Paste HTTP response headers to get a security score, caching analysis, CORS breakdown, and plain-English explanations.

What are HTTP response headers?

HTTP response headers are metadata sent by a server alongside a response body. They control browser behavior including caching, security policies, content encoding, and CORS. Properly configured headers significantly improve security and performance of web applications.

Security headers like Content-Security-Policy, Strict-Transport-Security, and X-Frame-Options are critical for protecting against common web attacks like XSS, clickjacking, and man-in-the-middle attacks.

How to Get Your Response Headers

  1. Browser DevTools — Open DevTools (F12), go to the Network tab, click any request, and copy the Response Headers section.
  2. curl — Run curl -I https://yoursite.com to see response headers in the terminal.
  3. Online scanners — Sites like securityheaders.com provide headers for public URLs.

Security Scoring

Frequently Asked Questions

What is the most important security header?

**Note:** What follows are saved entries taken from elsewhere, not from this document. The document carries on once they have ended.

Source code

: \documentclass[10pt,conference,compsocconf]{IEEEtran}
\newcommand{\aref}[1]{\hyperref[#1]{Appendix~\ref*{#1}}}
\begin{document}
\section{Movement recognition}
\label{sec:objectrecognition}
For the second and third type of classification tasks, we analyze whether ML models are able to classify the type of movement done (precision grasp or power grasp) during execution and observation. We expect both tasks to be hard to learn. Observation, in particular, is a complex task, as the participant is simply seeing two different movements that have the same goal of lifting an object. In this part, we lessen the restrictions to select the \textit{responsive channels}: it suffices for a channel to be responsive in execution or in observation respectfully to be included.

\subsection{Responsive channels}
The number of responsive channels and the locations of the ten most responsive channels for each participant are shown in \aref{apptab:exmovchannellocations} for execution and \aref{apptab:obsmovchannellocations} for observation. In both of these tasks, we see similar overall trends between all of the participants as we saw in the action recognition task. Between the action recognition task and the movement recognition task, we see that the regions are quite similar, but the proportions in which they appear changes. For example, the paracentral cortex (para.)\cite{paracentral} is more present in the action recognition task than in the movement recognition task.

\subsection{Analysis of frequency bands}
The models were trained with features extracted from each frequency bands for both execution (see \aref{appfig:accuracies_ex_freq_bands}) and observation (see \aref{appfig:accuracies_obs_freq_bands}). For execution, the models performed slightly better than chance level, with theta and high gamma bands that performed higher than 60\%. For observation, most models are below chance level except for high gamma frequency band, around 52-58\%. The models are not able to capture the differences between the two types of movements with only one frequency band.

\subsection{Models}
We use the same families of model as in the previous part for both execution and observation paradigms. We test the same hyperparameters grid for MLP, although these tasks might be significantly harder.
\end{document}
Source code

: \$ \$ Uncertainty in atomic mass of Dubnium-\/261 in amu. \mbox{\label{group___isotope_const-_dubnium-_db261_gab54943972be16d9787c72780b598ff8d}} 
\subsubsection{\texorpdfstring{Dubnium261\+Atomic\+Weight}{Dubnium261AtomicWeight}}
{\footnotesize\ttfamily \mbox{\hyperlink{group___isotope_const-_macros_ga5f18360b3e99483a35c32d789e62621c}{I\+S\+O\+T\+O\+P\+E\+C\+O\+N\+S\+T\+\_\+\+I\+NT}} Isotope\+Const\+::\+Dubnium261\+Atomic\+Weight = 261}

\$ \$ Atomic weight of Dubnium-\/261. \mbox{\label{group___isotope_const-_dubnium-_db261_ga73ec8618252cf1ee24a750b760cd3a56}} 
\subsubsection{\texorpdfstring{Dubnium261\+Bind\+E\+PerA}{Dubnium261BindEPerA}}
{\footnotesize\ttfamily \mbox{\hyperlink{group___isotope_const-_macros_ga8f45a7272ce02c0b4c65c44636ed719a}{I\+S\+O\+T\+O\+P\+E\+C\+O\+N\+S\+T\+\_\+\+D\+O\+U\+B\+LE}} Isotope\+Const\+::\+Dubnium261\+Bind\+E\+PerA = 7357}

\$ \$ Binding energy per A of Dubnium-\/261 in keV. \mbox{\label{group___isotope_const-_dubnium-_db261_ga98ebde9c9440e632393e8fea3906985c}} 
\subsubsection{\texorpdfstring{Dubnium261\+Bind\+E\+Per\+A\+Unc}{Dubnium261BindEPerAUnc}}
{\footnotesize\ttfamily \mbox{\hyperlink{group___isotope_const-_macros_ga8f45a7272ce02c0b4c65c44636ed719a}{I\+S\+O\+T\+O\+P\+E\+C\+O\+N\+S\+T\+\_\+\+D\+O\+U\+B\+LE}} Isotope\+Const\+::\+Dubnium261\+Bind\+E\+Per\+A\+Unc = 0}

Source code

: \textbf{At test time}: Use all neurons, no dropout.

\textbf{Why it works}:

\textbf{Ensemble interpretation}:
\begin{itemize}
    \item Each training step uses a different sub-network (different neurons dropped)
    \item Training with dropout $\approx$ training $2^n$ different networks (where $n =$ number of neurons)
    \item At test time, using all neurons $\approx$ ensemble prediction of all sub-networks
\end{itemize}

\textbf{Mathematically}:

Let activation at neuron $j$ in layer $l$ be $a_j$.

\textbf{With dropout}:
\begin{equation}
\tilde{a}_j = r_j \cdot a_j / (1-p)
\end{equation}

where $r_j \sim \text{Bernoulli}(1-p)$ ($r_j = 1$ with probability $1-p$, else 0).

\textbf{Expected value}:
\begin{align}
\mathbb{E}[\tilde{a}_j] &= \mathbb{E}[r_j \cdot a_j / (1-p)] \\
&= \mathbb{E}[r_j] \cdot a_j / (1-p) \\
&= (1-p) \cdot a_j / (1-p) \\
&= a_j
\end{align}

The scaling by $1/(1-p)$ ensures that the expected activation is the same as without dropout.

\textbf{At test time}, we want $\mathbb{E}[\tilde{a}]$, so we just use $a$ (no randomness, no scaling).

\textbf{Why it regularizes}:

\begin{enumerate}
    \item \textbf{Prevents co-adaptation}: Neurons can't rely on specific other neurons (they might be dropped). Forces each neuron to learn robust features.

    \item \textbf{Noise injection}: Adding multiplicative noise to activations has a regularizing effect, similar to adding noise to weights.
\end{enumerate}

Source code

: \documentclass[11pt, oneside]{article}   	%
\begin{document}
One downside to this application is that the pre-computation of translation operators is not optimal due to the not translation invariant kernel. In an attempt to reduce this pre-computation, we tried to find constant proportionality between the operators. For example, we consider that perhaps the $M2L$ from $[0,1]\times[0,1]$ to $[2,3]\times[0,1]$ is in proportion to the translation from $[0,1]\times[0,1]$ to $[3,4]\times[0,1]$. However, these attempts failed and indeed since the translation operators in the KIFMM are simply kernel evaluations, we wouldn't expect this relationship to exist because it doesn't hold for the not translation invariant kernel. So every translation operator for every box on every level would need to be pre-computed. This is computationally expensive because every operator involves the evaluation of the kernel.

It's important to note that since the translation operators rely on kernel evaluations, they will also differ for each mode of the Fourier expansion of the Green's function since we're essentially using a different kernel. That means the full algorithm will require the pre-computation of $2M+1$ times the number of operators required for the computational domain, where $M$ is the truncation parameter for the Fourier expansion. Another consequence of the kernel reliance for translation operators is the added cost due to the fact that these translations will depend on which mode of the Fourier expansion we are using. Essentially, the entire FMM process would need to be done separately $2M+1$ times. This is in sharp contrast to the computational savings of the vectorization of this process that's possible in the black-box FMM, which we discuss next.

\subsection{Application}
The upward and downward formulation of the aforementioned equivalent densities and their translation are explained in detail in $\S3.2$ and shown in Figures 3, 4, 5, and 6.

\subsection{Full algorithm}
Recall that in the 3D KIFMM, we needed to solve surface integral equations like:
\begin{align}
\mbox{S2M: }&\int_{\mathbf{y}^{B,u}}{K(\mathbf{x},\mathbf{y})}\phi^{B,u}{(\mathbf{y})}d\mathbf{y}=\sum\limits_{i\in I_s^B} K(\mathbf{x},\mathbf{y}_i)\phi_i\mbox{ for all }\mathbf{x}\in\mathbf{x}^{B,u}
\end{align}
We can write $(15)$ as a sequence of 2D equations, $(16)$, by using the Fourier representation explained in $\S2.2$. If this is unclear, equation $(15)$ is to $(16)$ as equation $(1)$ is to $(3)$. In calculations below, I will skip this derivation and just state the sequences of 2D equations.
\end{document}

Content-Security-Policy (CSP) is the most impactful security header. It controls which resources the browser is allowed to load, effectively preventing XSS attacks. Strict-Transport-Security (HSTS) is equally important for HTTPS sites.

Why should I remove the Server and X-Powered-By headers?

These headers reveal your server software and version (e.g., "nginx/1.18.0" or "PHP/8.2"). Attackers can use this information to target known vulnerabilities. Removing or obfuscating them is a basic security hardening step.

What does Cache-Control: no-store mean?

no-store means the response must not be stored in any cache — not in the browser, not in shared proxies. Use this for sensitive pages like banking dashboards or user-specific data that should never be cached.